◆ **DIRECTIONS FOR THIS TASK**
Retype the material exactly, ending with the line containing "plein $C$. Le théorème".

◆ **DATA FOR THIS EXERCISE**
========================================================================
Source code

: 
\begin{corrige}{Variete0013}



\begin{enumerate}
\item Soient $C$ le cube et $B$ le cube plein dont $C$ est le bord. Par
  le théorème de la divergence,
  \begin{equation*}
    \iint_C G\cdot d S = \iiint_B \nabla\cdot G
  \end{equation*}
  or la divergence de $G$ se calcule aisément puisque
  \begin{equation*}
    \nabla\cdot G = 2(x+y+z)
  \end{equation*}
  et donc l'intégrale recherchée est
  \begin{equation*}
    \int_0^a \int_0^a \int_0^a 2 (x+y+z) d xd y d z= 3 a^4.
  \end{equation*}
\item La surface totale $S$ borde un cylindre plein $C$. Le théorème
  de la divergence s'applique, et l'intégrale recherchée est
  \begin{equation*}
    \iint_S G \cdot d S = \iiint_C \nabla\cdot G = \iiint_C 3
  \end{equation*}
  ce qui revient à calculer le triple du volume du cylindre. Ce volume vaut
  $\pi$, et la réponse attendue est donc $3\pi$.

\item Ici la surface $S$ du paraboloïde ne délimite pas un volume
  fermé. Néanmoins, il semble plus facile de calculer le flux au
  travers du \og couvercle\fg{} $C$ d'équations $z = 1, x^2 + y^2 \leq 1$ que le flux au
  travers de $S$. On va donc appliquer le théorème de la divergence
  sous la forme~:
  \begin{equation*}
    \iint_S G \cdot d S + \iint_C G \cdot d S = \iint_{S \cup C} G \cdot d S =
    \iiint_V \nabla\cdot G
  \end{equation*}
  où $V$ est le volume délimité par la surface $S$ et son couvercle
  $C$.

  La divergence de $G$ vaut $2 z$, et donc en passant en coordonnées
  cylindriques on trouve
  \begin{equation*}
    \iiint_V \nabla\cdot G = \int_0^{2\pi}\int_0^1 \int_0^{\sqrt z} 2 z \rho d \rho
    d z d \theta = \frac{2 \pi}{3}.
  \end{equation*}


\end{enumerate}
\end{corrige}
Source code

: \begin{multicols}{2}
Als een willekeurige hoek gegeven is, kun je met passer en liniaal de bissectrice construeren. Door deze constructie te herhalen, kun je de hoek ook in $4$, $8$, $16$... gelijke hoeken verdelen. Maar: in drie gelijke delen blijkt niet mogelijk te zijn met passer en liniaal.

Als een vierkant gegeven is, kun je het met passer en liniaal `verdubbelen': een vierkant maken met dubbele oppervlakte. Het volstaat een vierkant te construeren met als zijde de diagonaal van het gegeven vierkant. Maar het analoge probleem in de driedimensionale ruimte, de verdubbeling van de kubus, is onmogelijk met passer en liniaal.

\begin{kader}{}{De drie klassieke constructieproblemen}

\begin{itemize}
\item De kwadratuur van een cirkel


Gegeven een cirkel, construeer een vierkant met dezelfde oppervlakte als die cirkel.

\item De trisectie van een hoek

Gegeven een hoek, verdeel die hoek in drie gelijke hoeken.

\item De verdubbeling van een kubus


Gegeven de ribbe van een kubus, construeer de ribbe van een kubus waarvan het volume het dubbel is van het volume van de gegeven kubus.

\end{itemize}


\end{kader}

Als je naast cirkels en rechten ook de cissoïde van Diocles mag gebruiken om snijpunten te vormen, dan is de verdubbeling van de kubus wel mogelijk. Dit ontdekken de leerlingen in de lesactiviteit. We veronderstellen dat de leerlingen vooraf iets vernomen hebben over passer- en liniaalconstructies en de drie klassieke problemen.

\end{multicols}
========================================================================
◆ **OUTPUT OF THE TASK**
Source code

: 
\begin{corrige}{Variete0013}



\begin{enumerate}
\item Soient $C$ le cube et $B$ le cube plein dont $C$ est le bord. Par
  le théorème de la divergence,
  \begin{equation*}
    \iint_C G\cdot d S = \iiint_B \nabla\cdot G
  \end{equation*}
  or la divergence de $G$ se calcule aisément puisque
  \begin{equation*}
    \nabla\cdot G = 2(x+y+z)
  \end{equation*}
  et donc l'intégrale recherchée est
  \begin{equation*}
    \int_0^a \int_0^a \int_0^a 2 (x+y+z) d xd y d z= 3 a^4.
  \end{equation*}
\item La surface totale $S$ borde un cylindre plein $C$. Le théorème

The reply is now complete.